Extracted records:
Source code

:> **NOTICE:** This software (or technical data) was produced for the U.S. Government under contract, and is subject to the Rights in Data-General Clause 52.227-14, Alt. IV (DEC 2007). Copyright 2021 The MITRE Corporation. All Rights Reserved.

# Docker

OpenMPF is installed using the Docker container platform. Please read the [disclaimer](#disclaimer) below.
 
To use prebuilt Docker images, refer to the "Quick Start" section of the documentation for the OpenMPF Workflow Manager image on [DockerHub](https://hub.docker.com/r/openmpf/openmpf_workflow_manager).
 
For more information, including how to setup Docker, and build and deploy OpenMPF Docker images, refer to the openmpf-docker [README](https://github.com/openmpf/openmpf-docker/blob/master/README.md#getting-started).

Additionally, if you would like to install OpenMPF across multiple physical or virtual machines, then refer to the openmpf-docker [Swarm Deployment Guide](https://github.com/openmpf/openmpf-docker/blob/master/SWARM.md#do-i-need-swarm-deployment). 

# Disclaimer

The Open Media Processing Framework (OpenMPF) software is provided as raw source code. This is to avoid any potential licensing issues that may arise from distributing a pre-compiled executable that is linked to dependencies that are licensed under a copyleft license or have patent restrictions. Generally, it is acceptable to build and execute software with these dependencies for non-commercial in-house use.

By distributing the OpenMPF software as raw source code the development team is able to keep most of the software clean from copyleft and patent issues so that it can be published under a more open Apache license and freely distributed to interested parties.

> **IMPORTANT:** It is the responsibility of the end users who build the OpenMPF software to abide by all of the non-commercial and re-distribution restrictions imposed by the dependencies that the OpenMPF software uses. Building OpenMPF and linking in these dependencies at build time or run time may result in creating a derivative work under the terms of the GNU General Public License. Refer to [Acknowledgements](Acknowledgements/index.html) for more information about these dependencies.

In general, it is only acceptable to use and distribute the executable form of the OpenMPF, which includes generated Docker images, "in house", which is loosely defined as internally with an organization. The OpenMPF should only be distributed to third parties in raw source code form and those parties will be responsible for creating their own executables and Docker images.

What this task involves: For the records above, state how many lines include the string "blob", giving the number and nothing else.

Written answer: 2